War relocation camps were rapidly set up at Manzanar and Tule Lake in California; Colorado River (Poston) and Gila River in Arizona; Minidoka, Idaho; Heart Mountain, Wyoming; Granada, Colorado; Central Utah, Utah; and Rohwer and Jerome in Arkansas.
The first contingent of evacuees was received at the Colorado River center on May 8, and by November most of the transfers had been completed. The camps for the evacuees were erected by the army engineer corps, and consist of tar-paper covered wooden barracks of the 'theater of operations' type, one hundred feet long and twenty feet wide, subdivided into four apartments, to house from five to eight persons each. Kitchens and dining halls, toilets, shower baths, laundries and recreation space are community structures erected as part of each group of twelve barracks. The resettlement communities are designed to house from 5,000 to 10,000 people and are built singly or in groups of two or three.
Most of the lands chosen are ones over which the Federal Government exercises some control; Indian reservations, reclamation projects, Farm Security homesteads, or other public lands. The Government has undertaken to vacate these lands and return them to their original purpose at the end of the war. In most of the areas, the first work of the evacuees was to complete irrigation systems, subjugate land, and otherwise prepare the land for cultivation, with the purpose of providing their own subsistence and later contributing to the national war food supply. Factories for the manufacture of camouflage nets and other war needs have been established in all the camps and cooperative stores have been opened.
Education, Self-Government and Employment.
About 15,000 of the evacuees were students attending college, and the National Student Relocation Council was organized on May 7 to assist these students in continuing their education in colleges outside of the restricted zones. Several hundred students have been admitted to Eastern and Mid-West colleges under this arrangement. Schools have been started in each of the camps. About half of the teachers are Caucasians, the rest American-born Japanese.

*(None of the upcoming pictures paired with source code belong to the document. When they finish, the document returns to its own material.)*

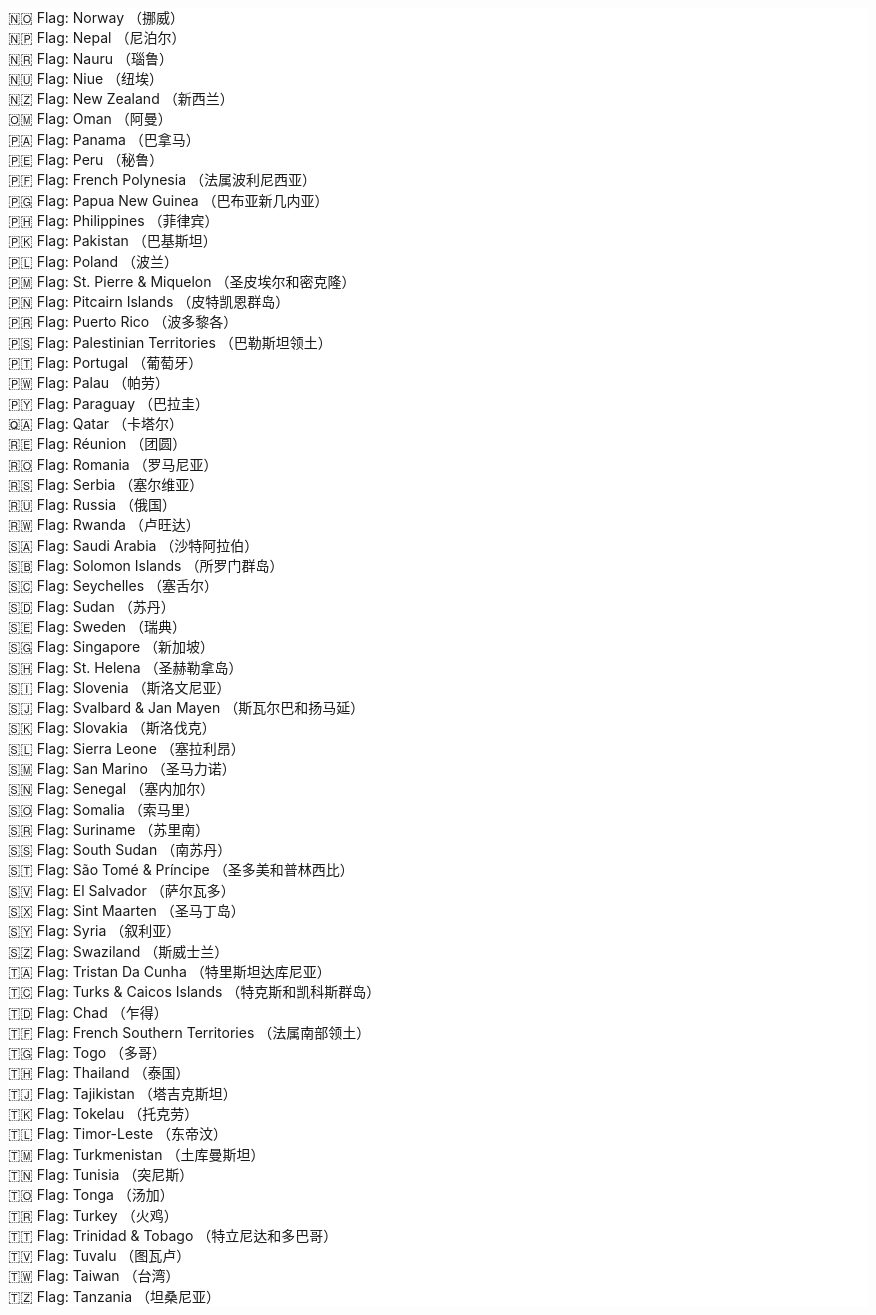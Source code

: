 🇳🇴 Flag: Norway  （挪威）  
🇳🇵 Flag: Nepal  （尼泊尔）  
🇳🇷 Flag: Nauru  （瑙鲁）  
🇳🇺 Flag: Niue  （纽埃）  
🇳🇿 Flag: New Zealand  （新西兰）  
🇴🇲 Flag: Oman  （阿曼）  
🇵🇦 Flag: Panama  （巴拿马）  
🇵🇪 Flag: Peru  （秘鲁）  
🇵🇫 Flag: French Polynesia  （法属波利尼西亚）  
🇵🇬 Flag: Papua New Guinea  （巴布亚新几内亚）  
🇵🇭 Flag: Philippines  （菲律宾）  
🇵🇰 Flag: Pakistan  （巴基斯坦）  
🇵🇱 Flag: Poland  （波兰）  
🇵🇲 Flag: St. Pierre & Miquelon  （圣皮埃尔和密克隆）  
🇵🇳 Flag: Pitcairn Islands  （皮特凯恩群岛）  
🇵🇷 Flag: Puerto Rico  （波多黎各）  
🇵🇸 Flag: Palestinian Territories  （巴勒斯坦领土）  
🇵🇹 Flag: Portugal  （葡萄牙）  
🇵🇼 Flag: Palau  （帕劳）  
🇵🇾 Flag: Paraguay  （巴拉圭）  
🇶🇦 Flag: Qatar  （卡塔尔）  
🇷🇪 Flag: Réunion  （团圆）  
🇷🇴 Flag: Romania  （罗马尼亚）  
🇷🇸 Flag: Serbia  （塞尔维亚）  
🇷🇺 Flag: Russia  （俄国）  
🇷🇼 Flag: Rwanda  （卢旺达）  
🇸🇦 Flag: Saudi Arabia  （沙特阿拉伯）  
🇸🇧 Flag: Solomon Islands  （所罗门群岛）  
🇸🇨 Flag: Seychelles  （塞舌尔）  
🇸🇩 Flag: Sudan  （苏丹）  
🇸🇪 Flag: Sweden  （瑞典）  
🇸🇬 Flag: Singapore  （新加坡）  
🇸🇭 Flag: St. Helena  （圣赫勒拿岛）  
🇸🇮 Flag: Slovenia  （斯洛文尼亚）  
🇸🇯 Flag: Svalbard & Jan Mayen  （斯瓦尔巴和扬马延）  
🇸🇰 Flag: Slovakia  （斯洛伐克）  
🇸🇱 Flag: Sierra Leone  （塞拉利昂）  
🇸🇲 Flag: San Marino  （圣马力诺）  
🇸🇳 Flag: Senegal  （塞内加尔）  
🇸🇴 Flag: Somalia  （索马里）  
🇸🇷 Flag: Suriname  （苏里南）  
🇸🇸 Flag: South Sudan  （南苏丹）  
🇸🇹 Flag: São Tomé & Príncipe  （圣多美和普林西比）  
🇸🇻 Flag: El Salvador  （萨尔瓦多）  
🇸🇽 Flag: Sint Maarten  （圣马丁岛）  
🇸🇾 Flag: Syria  （叙利亚）  
🇸🇿 Flag: Swaziland  （斯威士兰）  
🇹🇦 Flag: Tristan Da Cunha  （特里斯坦达库尼亚）  
🇹🇨 Flag: Turks & Caicos Islands  （特克斯和凯科斯群岛）  
🇹🇩 Flag: Chad  （乍得）  
🇹🇫 Flag: French Southern Territories  （法属南部领土）  
🇹🇬 Flag: Togo  （多哥）  
🇹🇭 Flag: Thailand  （泰国）  
🇹🇯 Flag: Tajikistan  （塔吉克斯坦）  
🇹🇰 Flag: Tokelau  （托克劳）  
🇹🇱 Flag: Timor-Leste  （东帝汶）  
🇹🇲 Flag: Turkmenistan  （土库曼斯坦）  
🇹🇳 Flag: Tunisia  （突尼斯）  
🇹🇴 Flag: Tonga  （汤加）  
🇹🇷 Flag: Turkey  （火鸡）  
🇹🇹 Flag: Trinidad & Tobago  （特立尼达和多巴哥）  
🇹🇻 Flag: Tuvalu  （图瓦卢）  
🇹🇼 Flag: Taiwan  （台湾）  
🇹🇿 Flag: Tanzania  （坦桑尼亚）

Within the camps, a form of community self-government has been encouraged, although elective positions have been limited to citizen Japanese, who constitute about 35 per cent of the adult group (most are children under 18). Most of the work within the camps is carried on by evacuees, who receive their board, lodging, education, and medical care, and a small compensation of $12, $16, or $19 a month, on a basis of unskilled, skilled and professional work, and a clothing allowance. Government hospitals are operated in each of the camps.
Many of the evacuees were permitted to accept employment outside of the camps during the harvest season, and the War Relocation Authority has made it a matter of permanent policy to encourage and assist the evacuees to obtain permanent employment outside the camps.
Anti-Japanese Agitation.
Anti-Japanese agitation on the Pacific Coast has not rested with the wartime removal of persons of Japanese ancestry. The Native Sons of the Golden West, a California organization, and western posts of the American Legion and of the Veterans of Foreign Wars have begun agitation for the revocation of citizenship of persons of Japanese ancestry.